Confederation of Zimbabwe Industries (CZI) chief economist Cornelius Dube said the 2030 deadline was unrealistic. 

“If our approach is market-led, then that means 2030 should be informed by the market ... it cannot (be said to) be market-led when we are talking about 2030. I think 2030 is the problem here,” he argued.  

“We might also want to know where 2030 came from. It used to be 2025,” he added, saying it was unlikely Zimbabwe would achieve a mono-currency system before 2035. 

Dube said the overwhelming dominance of the United States dollar in domestic trade made it difficult for the market to gain confidence in the ZiG. 

“The market is not ready for that. And if you are listening to the market, obviously, I’m sure you’re going to make revisions to it,” he said. 

“I think you also have a very big problem. If you google mono-currency, you’ll only find it in reference to Zimbabwe. It is the only country in the world that talks about mono-currency. There’s no country that has a mono-currency.” 

WestProp Holdings chief executive Ken Sharpe compared Zimbabwe’s situation to Israel’s long road to de-dollarisation. 

“If you take Israel, for example, as one of the countries that successfully de-dollarised, it took 20 years before they were confident enough to introduce the local currency as the main currency,” Sharpe said. 

“We cannot compare ourselves to Jews. The Jews have the money. If they have all the money in the world and it took them 20 years, how can we do it sooner? Let us be realistic about the goals.” 

He warned a truly market-driven approach required market freedom. 

“The demand and supply of an economy is based on the freedom of the market. It cannot be forced,” Sharpe said. 

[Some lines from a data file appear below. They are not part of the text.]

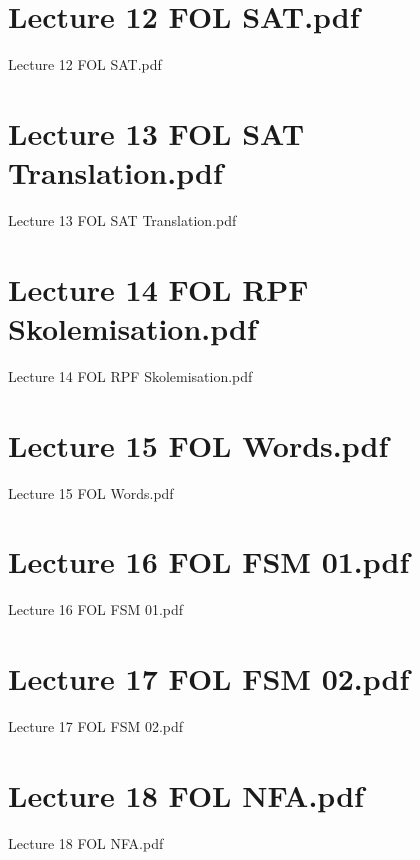 \documentclass[aspectratio = 43]{beamer}
\begin{document}
\section{Lecture 12 FOL SAT.pdf}
\begin{frame}{Lecture 12 FOL SAT.pdf}
\end{frame}

\section{Lecture 13 FOL SAT Translation.pdf}
\begin{frame}{Lecture 13 FOL SAT Translation.pdf}
\end{frame}

\section{Lecture 14 FOL RPF Skolemisation.pdf}
\begin{frame}{Lecture 14 FOL RPF Skolemisation.pdf}
\end{frame}

\section{Lecture 15 FOL Words.pdf}
\begin{frame}{Lecture 15 FOL Words.pdf}
\end{frame}

\section{Lecture 16 FOL FSM 01.pdf}
\begin{frame}{Lecture 16 FOL FSM 01.pdf}
\end{frame}

\section{Lecture 17 FOL FSM 02.pdf}
\begin{frame}{Lecture 17 FOL FSM 02.pdf}
\end{frame}

\section{Lecture 18 FOL NFA.pdf}
\begin{frame}{Lecture 18 FOL NFA.pdf}
\end{frame}

\end{document}
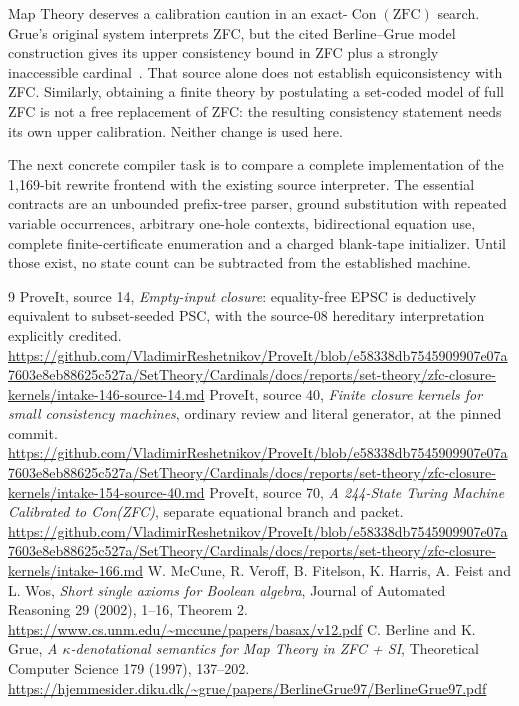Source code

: \documentclass[11pt]{article}
\newcommand{\Con}{\operatorname{Con}}
\begin{document}
Map Theory deserves a calibration caution in an exact-$\Con(\mathrm{ZFC})$ search. Grue's original system interprets ZFC, but the cited Berline--Grue model construction gives its upper consistency bound in ZFC plus a strongly inaccessible cardinal~\cite{map}. That source alone does not establish equiconsistency with ZFC. Similarly, obtaining a finite theory by postulating a set-coded model of full ZFC is not a free replacement of ZFC: the resulting consistency statement needs its own upper calibration. Neither change is used here.

The next concrete compiler task is to compare a complete implementation of the 1,169-bit rewrite frontend with the existing source interpreter. The essential contracts are an unbounded prefix-tree parser, ground substitution with repeated variable occurrences, arbitrary one-hole contexts, bidirectional equation use, complete finite-certificate enumeration and a charged blank-tape initializer. Until those exist, no state count can be subtracted from the established machine.

\begin{thebibliography}{9}
 ProveIt, source 14, \emph{Empty-input closure}: equality-free EPSC is deductively equivalent to subset-seeded PSC, with the source-08 hereditary interpretation explicitly credited.\newline
\url{https://github.com/VladimirReshetnikov/ProveIt/blob/e58338db7545909907e07a7603e8eb88625c527a/SetTheory/Cardinals/docs/reports/set-theory/zfc-closure-kernels/intake-146-source-14.md}
 ProveIt, source 40, \emph{Finite closure kernels for small consistency machines}, ordinary review and literal generator, at the pinned commit.\newline
\url{https://github.com/VladimirReshetnikov/ProveIt/blob/e58338db7545909907e07a7603e8eb88625c527a/SetTheory/Cardinals/docs/reports/set-theory/zfc-closure-kernels/intake-154-source-40.md}
 ProveIt, source 70, \emph{A 244-State Turing Machine Calibrated to Con(ZFC)}, separate equational branch and packet.\newline
\url{https://github.com/VladimirReshetnikov/ProveIt/blob/e58338db7545909907e07a7603e8eb88625c527a/SetTheory/Cardinals/docs/reports/set-theory/zfc-closure-kernels/intake-166.md}
 W. McCune, R. Veroff, B. Fitelson, K. Harris, A. Feist and L. Wos, \emph{Short single axioms for Boolean algebra}, Journal of Automated Reasoning 29 (2002), 1--16, Theorem 2.\newline
\url{https://www.cs.unm.edu/~mccune/papers/basax/v12.pdf}
 C. Berline and K. Grue, \emph{A $\kappa$-denotational semantics for Map Theory in ZFC + SI}, Theoretical Computer Science 179 (1997), 137--202.\newline
\url{https://hjemmesider.diku.dk/~grue/papers/BerlineGrue97/BerlineGrue97.pdf}
\end{thebibliography}
\end{document}
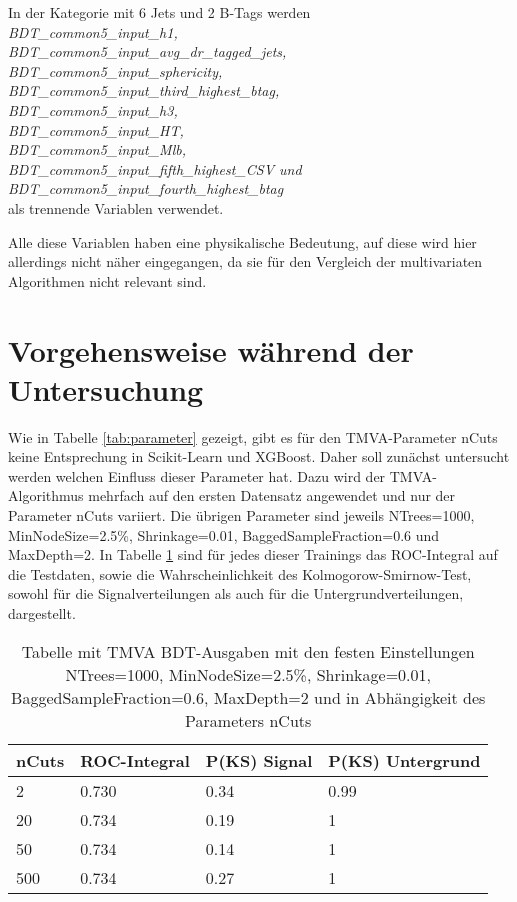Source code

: In der Kategorie mit 6 Jets und 2 B-Tags werden \\ {\it BDT\_common5\_input\_h1, \\BDT\_common5\_input\_avg\_dr\_tagged\_jets, \\BDT\_common5\_input\_sphericity, \\BDT\_common5\_input\_third\_highest\_btag, \\BDT\_common5\_input\_h3, \\BDT\_common5\_input\_HT, \\BDT\_common5\_input\_Mlb, \\BDT\_common5\_input\_fifth\_highest\_CSV und \\BDT\_common5\_input\_fourth\_highest\_btag}\\als trennende Variablen verwendet.

Alle diese Variablen haben eine physikalische Bedeutung, auf diese wird hier allerdings nicht n\"aher eingegangen, da sie f\"ur den Vergleich der multivariaten Algorithmen nicht relevant sind.

\section{Vorgehensweise w\"ahrend der Untersuchung}
\label{ch:Vergleich:sec:Vorgehensweise}

Wie in Tabelle \ref{tab:parameter} gezeigt, gibt es f\"ur den TMVA-Parameter nCuts keine Entsprechung in Scikit-Learn und XGBoost. Daher soll zun\"achst untersucht werden welchen Einfluss dieser Parameter hat. Dazu wird der TMVA-Algorithmus mehrfach auf den ersten Datensatz angewendet und nur der Parameter nCuts variiert. Die \"ubrigen Parameter sind jeweils NTrees=1000, MinNodeSize=2.5\%, Shrinkage=0.01, BaggedSampleFraction=0.6 und MaxDepth=2.
In Tabelle \ref{tab:nCuts} sind f\"ur jedes dieser Trainings das ROC-Integral auf die Testdaten, sowie die Wahrscheinlichkeit des Kolmogorow-Smirnow-Test, sowohl f\"ur die Signalverteilungen als auch f\"ur die Untergrundverteilungen, dargestellt.

\begin{table}[tbp]\parbox{12cm}{
  \caption[Variation des TMVA-nCuts-Parameters]{Tabelle mit TMVA BDT-Ausgaben mit den festen Einstellungen NTrees=1000, MinNodeSize=2.5\%, Shrinkage=0.01, BaggedSampleFraction=0.6, MaxDepth=2 und in Abh\"angigkeit des Parameters nCuts}%
  }\label{tab:nCuts}
  \begin{center}
  \begin{tabular}{llll}
  \hline
  nCuts & ROC-Integral & P(KS) Signal & P(KS) Untergrund\\
  \hline
  \num{2} & \num{0,730} & \num{0,34} & \num{0,99}\\
 \num{20} & \num{0,734} & \num{0,19} & \num{1}\\
 \num{50} & \num{0,734} & \num{0,14} & \num{1}\\
\num{500} & \num{0,734} & \num{0,27} & \num{1}\\
  \hline
  \end{tabular}
  \end{center}
\end{table}

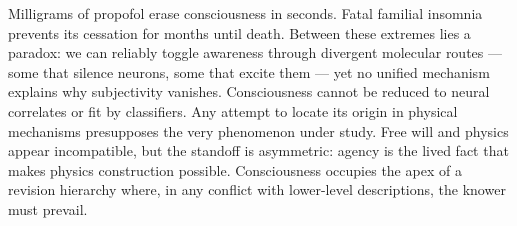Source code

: Milligrams of propofol erase consciousness in seconds. Fatal familial insomnia prevents its cessation for months until death. Between these extremes lies a paradox: we can reliably toggle awareness through divergent molecular routes — some that silence neurons, some that excite them — yet no unified mechanism explains why subjectivity vanishes. Consciousness cannot be reduced to neural correlates or fit by classifiers. Any attempt to locate its origin in physical mechanisms presupposes the very phenomenon under study. Free will and physics appear incompatible, but the standoff is asymmetric: agency is the lived fact that makes physics construction possible. Consciousness occupies the apex of a revision hierarchy where, in any conflict with lower-level descriptions, the knower must prevail.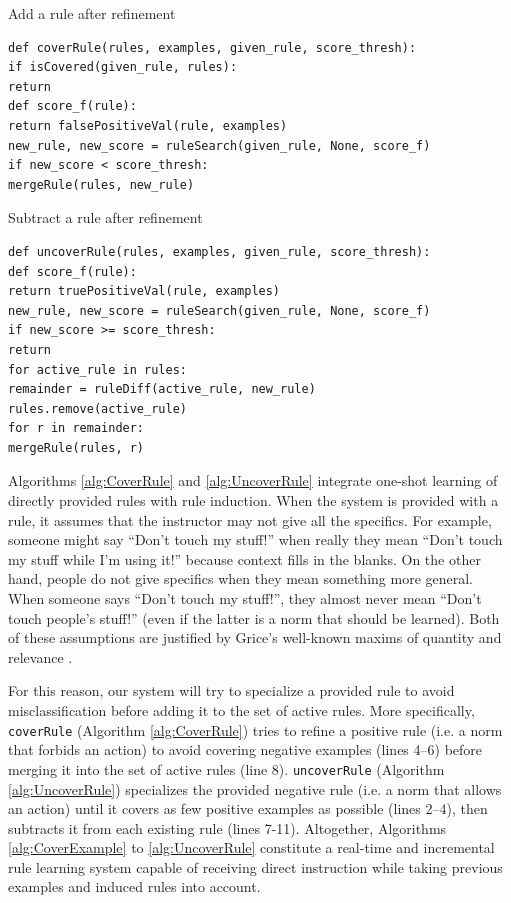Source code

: \documentclass[letterpaper]{article} %
\begin{document}
\begin{algorithm}[p]
\caption{Add a rule after refinement}
\label{alg:CoverRule}
\begin{lstlisting}
def coverRule(rules, examples, given_rule, score_thresh):
if isCovered(given_rule, rules):
return
def score_f(rule):
return falsePositiveVal(rule, examples)
new_rule, new_score = ruleSearch(given_rule, None, score_f)
if new_score < score_thresh:
mergeRule(rules, new_rule)
\end{lstlisting}
\end{algorithm}

\begin{algorithm}[p]
\caption{Subtract a rule after refinement}
\label{alg:UncoverRule}
\begin{lstlisting}
def uncoverRule(rules, examples, given_rule, score_thresh):
def score_f(rule):
return truePositiveVal(rule, examples)
new_rule, new_score = ruleSearch(given_rule, None, score_f)
if new_score >= score_thresh:
return
for active_rule in rules:
remainder = ruleDiff(active_rule, new_rule)
rules.remove(active_rule)
for r in remainder:
mergeRule(rules, r)
\end{lstlisting}
\end{algorithm}

Algorithms \ref{alg:CoverRule} and \ref{alg:UncoverRule} integrate one-shot learning of directly provided rules with rule induction. When the system is provided with a rule, it assumes that the instructor may not give all the specifics. For example, someone might say ``Don't touch my stuff!'' when really they mean ``Don't touch my stuff while I'm using it!'' because context fills in the blanks. On the other hand, people do not give specifics when they mean something more general. When someone says ``Don't touch my stuff!'', they almost never mean ``Don't touch people's stuff!'' (even if the latter is a norm that should be learned). Both of these assumptions are justified by Grice's well-known maxims of quantity and relevance \cite{grice1975logic}.

For this reason, our system will try to specialize a provided rule to avoid misclassification before adding it to the set of active rules. More specifically, \texttt{\small{coverRule}} (Algorithm \ref{alg:CoverRule}) tries to refine a positive rule (i.e. a norm that forbids an action) to avoid covering negative examples (lines 4--6) before merging it into the set of active rules (line 8). \texttt{\small{uncoverRule}} (Algorithm \ref{alg:UncoverRule}) specializes the provided negative rule (i.e. a norm that allows an action) until it covers as few positive examples as possible (lines 2--4), then subtracts it from each existing rule (lines 7-11). Altogether, Algorithms \ref{alg:CoverExample} to \ref{alg:UncoverRule} constitute a real-time and incremental rule learning system capable of receiving direct instruction while taking previous examples and induced rules into account.
\end{document}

He also noted that uncertainty beyond 2030 was already affecting lending decisions.  

“The banks will not extend loans beyond 2030, it is impossible,” Sharpe added. 

Economist Gift Mugano said government could not “legislate” trust in a currency. 

“Now, the informal sector is 80% minimum. The possibility of going back through cycles of local currency and US dollars is very limited now because of the ‘mattress bank’,” he said. 

“They (informal market) are going to hold US dollars.”  

Mugano said ZiG was virtually absent in the informal sector.  

“They do not know it on the ground, but you are talking about a 15% national average (ZiG circulation). You are data-driven, but you must also include the informal sector,” he argued, adding that Zimbabwe’s debt crisis and liquidity shortages continued to undermine confidence. 

In defence of the policy, Reserve Bank of Zimbabwe Monetary Policy Committee member Persistence Gwanyanya said tough choices were unavoidable. 

“No country was able to sustain dollarisation forever. The future is not for those who do not take bold decisions,” he said.  

“We have a future to play, and we have hard choices to make. A deadline has arrived, which ostensibly would have to align with Vision 2030. 

“The journey is going to be spelt out and rolled out this month. We are speculating about a journey. The timelines were given and were given for previous circumstances. The journey is coming. 

“We can take a cue that the thrust of the journey is going to listen to the market,” he added, without elaborating. 

RBZ director of economic research, modelling and policy Nebson Mupunga said authorities were working to ensure monetary and fiscal cohesion to enable a smooth, market-friendly transition. 

“We have taken note of the concerns. The Reserve Bank is a listening central bank. So, I think there’s consensus from us, that this process should be market-led.” 

“We are on a positive trajectory in terms of meeting some of those conditions. Currently, we are at around US$980 million and hope to end the year above US$1 billion, equivalent to about 1,2 months of import cover,” Mupunga said.